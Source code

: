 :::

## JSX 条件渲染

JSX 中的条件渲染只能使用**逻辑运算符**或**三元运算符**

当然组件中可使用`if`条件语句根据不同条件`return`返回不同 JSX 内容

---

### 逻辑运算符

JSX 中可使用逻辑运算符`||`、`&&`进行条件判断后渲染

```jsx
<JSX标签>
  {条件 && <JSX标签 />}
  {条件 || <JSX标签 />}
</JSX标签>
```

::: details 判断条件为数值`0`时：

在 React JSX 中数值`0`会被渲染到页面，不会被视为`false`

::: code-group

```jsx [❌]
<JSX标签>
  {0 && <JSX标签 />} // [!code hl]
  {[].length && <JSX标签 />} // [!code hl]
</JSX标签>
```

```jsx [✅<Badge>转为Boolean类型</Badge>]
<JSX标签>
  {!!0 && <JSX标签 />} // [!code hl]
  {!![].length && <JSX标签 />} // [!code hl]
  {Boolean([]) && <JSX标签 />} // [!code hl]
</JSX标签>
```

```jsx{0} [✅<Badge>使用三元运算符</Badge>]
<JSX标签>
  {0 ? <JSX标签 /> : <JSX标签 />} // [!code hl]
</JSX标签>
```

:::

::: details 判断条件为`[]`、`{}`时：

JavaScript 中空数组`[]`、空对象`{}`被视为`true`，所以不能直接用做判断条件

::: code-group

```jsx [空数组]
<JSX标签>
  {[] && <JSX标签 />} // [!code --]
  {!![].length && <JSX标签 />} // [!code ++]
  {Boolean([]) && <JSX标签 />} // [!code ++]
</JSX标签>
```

------------

> Task statement
Wherever the string "code" appears in a line of the records, copy that line.

> Answer to this task
Source code
::: code-group
  {0 && <JSX标签 />} // [!code hl]
  {[].length && <JSX标签 />} // [!code hl]
  {!!0 && <JSX标签 />} // [!code hl]
  {!![].length && <JSX标签 />} // [!code hl]
  {Boolean([]) && <JSX标签 />} // [!code hl]
  {0 ? <JSX标签 /> : <JSX标签 />} // [!code hl]
::: code-group
  {[] && <JSX标签 />} // [!code --]
  {!![].length && <JSX标签 />} // [!code ++]
  {Boolean([]) && <JSX标签 />} // [!code ++]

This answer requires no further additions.